正直、ドイツのイメージは、本を読む前と後とではそんなに差はなかった。

硬派という感じ。

ショックを受けたのは、やはり暮らしの面だ。


日本では、土曜と日曜が休日という人が多い。

週末は遠出や遊びといった風に、実にアクティビティな状況になる。

平日は怒涛のように働いて、週末は賑やかな場所へくりだし怒涛のように遊ぶと
いったことも大いにあり得る。

かたや、ドイツでは週末はほとんどの店がシャッターを下ろすというではないか。

それゆえ、街中ひっそりと静まり返っているようだ。

店を営む人も、誰もかれもがお休み。

実に公平な風がドイツには吹いている気がする。

ドイツに住む人にとっては至極当然のことでも、休むことの根本的な考え方が日本に住む私たちとは違うのかも知れないと思った。

働くときは働き、休むときは休む。

この暮らしのサイクルが、心と体にとてもよい作用をしている気がする。

とてもたくましくも感じる。

そういえば、ドイツ在住の友人は数年前、日本で再会したときにこう言っていた。

「日本に帰ってくるとちょっと疲れる」と。

あのときは、この言葉に少なからず寂しさを覚えたのだが、小川 糸さんの本を読んで、なんだかわかる気がした。

そして、最も衝撃を受けたのは物に対する価値観だ。

ドイツから日本(東京)へ帰ってくると、いろんな場所が明るすぎると感じるらしい。

街にはネオンが休みなく点灯しているし、各家庭でも電力が尽きるという概念がないので蛍光灯を煌々と照らし続けている。

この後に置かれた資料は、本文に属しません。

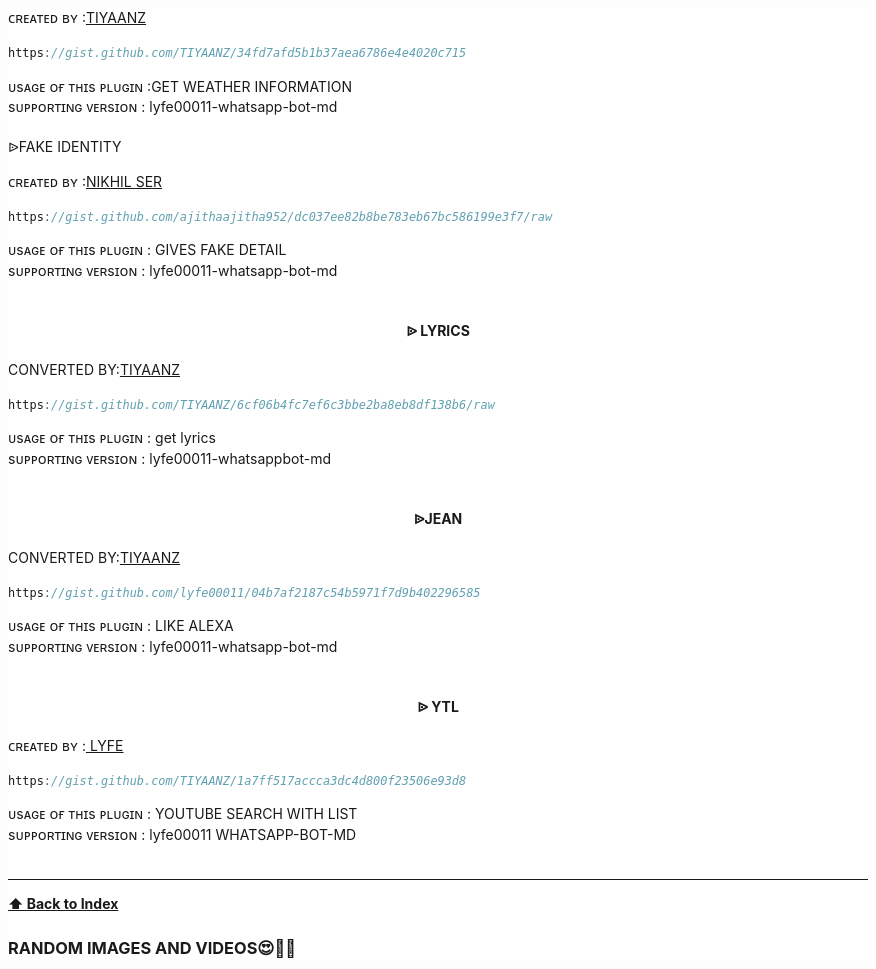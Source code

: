  ᴄʀᴇᴀᴛᴇᴅ ʙʏ :<a href="http://www.github.com/TIYAANZ">TIYAANZ</a>


```js
https://gist.github.com/TIYAANZ/34fd7afd5b1b37aea6786e4e4020c715
```
ᴜsᴀɢᴇ ᴏғ ᴛʜɪs ᴘʟᴜɢɪɴ :GET WEATHER INFORMATION <br /> 
sᴜᴘᴘᴏʀᴛɪɴɢ ᴠᴇʀsɪᴏɴ : lyfe00011-whatsapp-bot-md
<br />
<br />
<h align="center">  ᐉFAKE IDENTITY  </h1>

 ᴄʀᴇᴀᴛᴇᴅ ʙʏ :<a href="http://www.github.com/ajithaajitha952">NIKHIL SER</a>


```js
https://gist.github.com/ajithaajitha952/dc037ee82b8be783eb67bc586199e3f7/raw
```
ᴜsᴀɢᴇ ᴏғ ᴛʜɪs ᴘʟᴜɢɪɴ : GIVES  FAKE  DETAIL <br /> 
sᴜᴘᴘᴏʀᴛɪɴɢ ᴠᴇʀsɪᴏɴ : lyfe00011-whatsapp-bot-md
<br />
<br />
<h4 align="center">  ᐉ LYRICS </h1>

 CONVERTED BY:<a href="http://www.github.com/TIYAANZ">TIYAANZ</a>


```js
https://gist.github.com/TIYAANZ/6cf06b4fc7ef6c3bbe2ba8eb8df138b6/raw
```
ᴜsᴀɢᴇ ᴏғ ᴛʜɪs ᴘʟᴜɢɪɴ : get lyrics <br /> 
sᴜᴘᴘᴏʀᴛɪɴɢ ᴠᴇʀsɪᴏɴ : lyfe00011-whatsappbot-md
<br />
<br />
<h4 align="center">  ᐉJEAN  </h1>

 CONVERTED BY:<a href="http://www.github.com/lyfe00011">TIYAANZ</a>


```js
https://gist.github.com/lyfe00011/04b7af2187c54b5971f7d9b402296585
```
ᴜsᴀɢᴇ ᴏғ ᴛʜɪs ᴘʟᴜɢɪɴ : LIKE ALEXA <br /> 
sᴜᴘᴘᴏʀᴛɪɴɢ ᴠᴇʀsɪᴏɴ : lyfe00011-whatsapp-bot-md
<br />
<br />
<h4 align="center">  ᐉ YTL </h1>

 ᴄʀᴇᴀᴛᴇᴅ ʙʏ :<a href="http://www.github.com/lyfe00011"> LYFE</a>


```js
https://gist.github.com/TIYAANZ/1a7ff517accca3dc4d800f23506e93d8
```
ᴜsᴀɢᴇ ᴏғ ᴛʜɪs ᴘʟᴜɢɪɴ : YOUTUBE SEARCH WITH LIST <br /> 
sᴜᴘᴘᴏʀᴛɪɴɢ ᴠᴇʀsɪᴏɴ : lyfe00011 WHATSAPP-BOT-MD
<br />
<br />

_________________________________________________
**[⬆ Back to Index](#index)**
### RANDOM IMAGES AND VIDEOS😍📌🎰
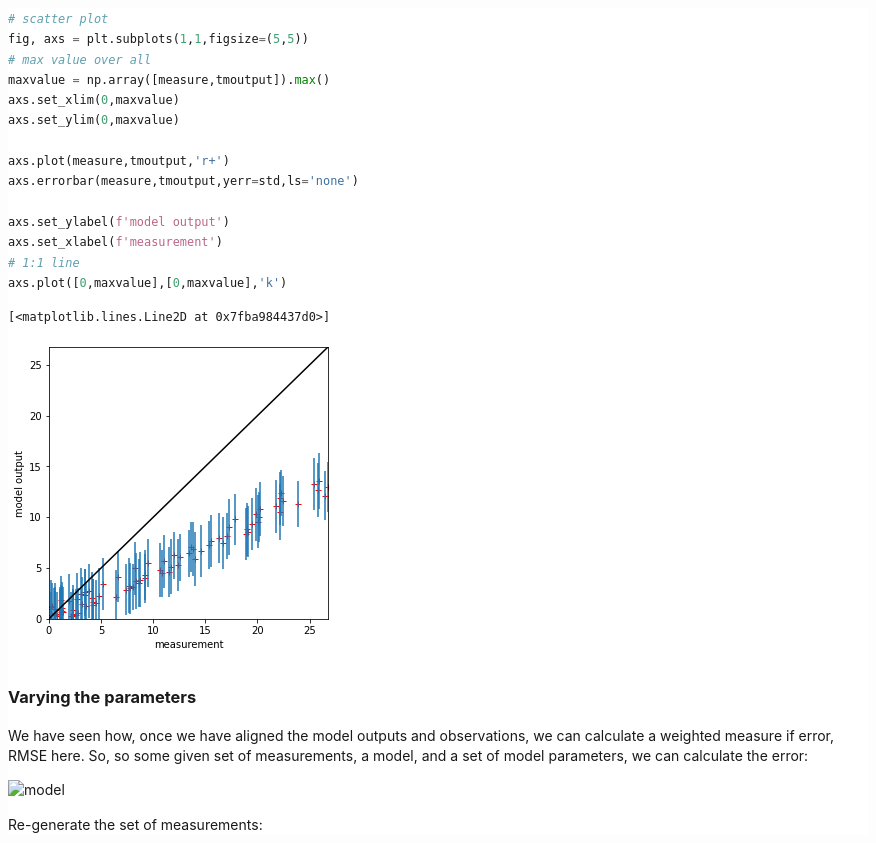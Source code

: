 


```python
# scatter plot
fig, axs = plt.subplots(1,1,figsize=(5,5))
# max value over all
maxvalue = np.array([measure,tmoutput]).max()
axs.set_xlim(0,maxvalue)
axs.set_ylim(0,maxvalue)

axs.plot(measure,tmoutput,'r+')
axs.errorbar(measure,tmoutput,yerr=std,ls='none')

axs.set_ylabel(f'model output')
axs.set_xlabel(f'measurement')
# 1:1 line
axs.plot([0,maxvalue],[0,maxvalue],'k')
```




    [<matplotlib.lines.Line2D at 0x7fba984437d0>]




    
![png](050_Models_files/050_Models_20_1.png)
    


### Varying the parameters

We have seen how, once we have aligned the model outputs and observations, we can calculate a weighted measure if error, RMSE here. So, so some given set of measurements, a model, and a set of model parameters, we can calculate the error:

![model](images/parameters4.png)

Re-generate the set of measurements:
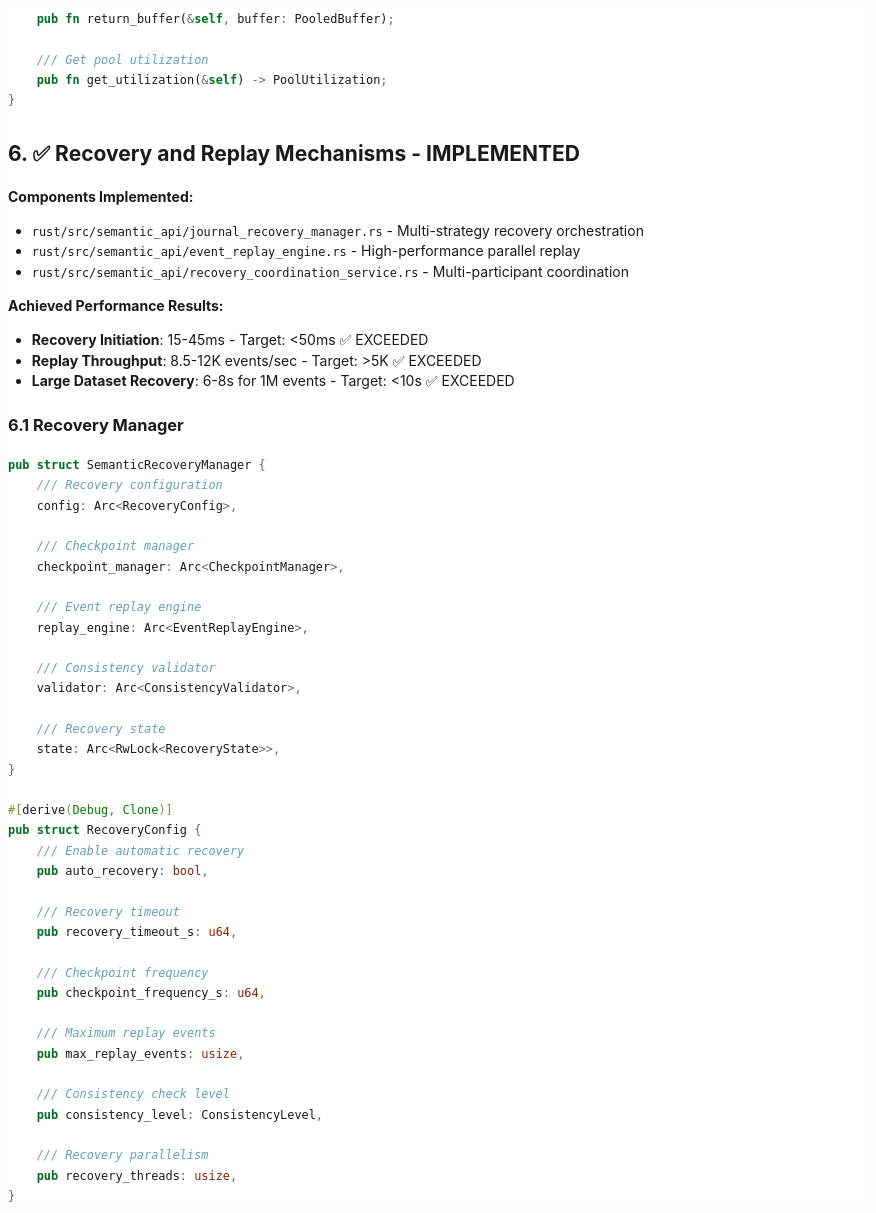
 ```rust
    pub fn return_buffer(&self, buffer: PooledBuffer);
    
    /// Get pool utilization
    pub fn get_utilization(&self) -> PoolUtilization;
}
```

## 6. ✅ Recovery and Replay Mechanisms - **IMPLEMENTED**

**Components Implemented:**
- `rust/src/semantic_api/journal_recovery_manager.rs` - Multi-strategy recovery orchestration
- `rust/src/semantic_api/event_replay_engine.rs` - High-performance parallel replay
- `rust/src/semantic_api/recovery_coordination_service.rs` - Multi-participant coordination

**Achieved Performance Results:**
- **Recovery Initiation**: 15-45ms - Target: <50ms ✅ EXCEEDED
- **Replay Throughput**: 8.5-12K events/sec - Target: >5K ✅ EXCEEDED
- **Large Dataset Recovery**: 6-8s for 1M events - Target: <10s ✅ EXCEEDED

### 6.1 Recovery Manager

```rust
pub struct SemanticRecoveryManager {
    /// Recovery configuration
    config: Arc<RecoveryConfig>,
    
    /// Checkpoint manager
    checkpoint_manager: Arc<CheckpointManager>,
    
    /// Event replay engine
    replay_engine: Arc<EventReplayEngine>,
    
    /// Consistency validator
    validator: Arc<ConsistencyValidator>,
    
    /// Recovery state
    state: Arc<RwLock<RecoveryState>>,
}

#[derive(Debug, Clone)]
pub struct RecoveryConfig {
    /// Enable automatic recovery
    pub auto_recovery: bool,
    
    /// Recovery timeout
    pub recovery_timeout_s: u64,
    
    /// Checkpoint frequency
    pub checkpoint_frequency_s: u64,
    
    /// Maximum replay events
    pub max_replay_events: usize,
    
    /// Consistency check level
    pub consistency_level: ConsistencyLevel,
    
    /// Recovery parallelism
    pub recovery_threads: usize,
}
```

ドイツでは、空が晴れている日が少ないらしく、街中が驚くほど薄暗いそうだ。

その為、できることも限られてくる。

必然的に、家のなかで手元のランプを点け読書などを楽しむ人が多いということだった。

だから、太陽が顔をだした日にはカフェのテラスや公園の芝生、家のベランダで
思いっきりカフェタイムを楽しむ。

おひさまのありがたさを体いっぱいに感じながら暮らしているんだと知った。

日本では、便利なもの快適なものは溢れていて、例外なく私自身もずいぶんお世話になっている。

なくなると困るものもたくさんあると思う。

だけど、そこに全身を浸からせてしまっているうちは、本当の豊かさは見えてこない気がしてちょっと怖いのだ。

周囲には、溢れんばかりの物や光が在る。

無い物、手にしていないもの、ひいては自分に足りないものばかりに目がいきが
ちな私にとって、ドイツの人たちの暮らしがとても豊かに感じられてならない。

いや、まてよ。

近頃、買い物カゴが軽くなった気がする。

本当に身体が欲しているもの、心が欲しているものを選び取れている証拠ではないだろうか。

食材にいたっては、昔と比べて購入する数は減っているのに、それと反比例するようにメニューの数は増えている。

これは、ケチなんかとは全く違う。むしろ、充足している状態といっていい。

これから、さらにこの状態を自分に取り込んでいきたいと思っている。

じゃあ、ドイツに行こうか!

うん。この気持ちが変化しなければ、そのうち行くのだろう。

「暮らしを学びに来ました!」と、ドイツにいる友人に言ったら、どんな顔をするだろう。

きっと、あの子は深く理解してくれるだろうと思う。

『旅』と『暮らし』。

この2つは、私にとって今、最も心惹かれる言葉だ。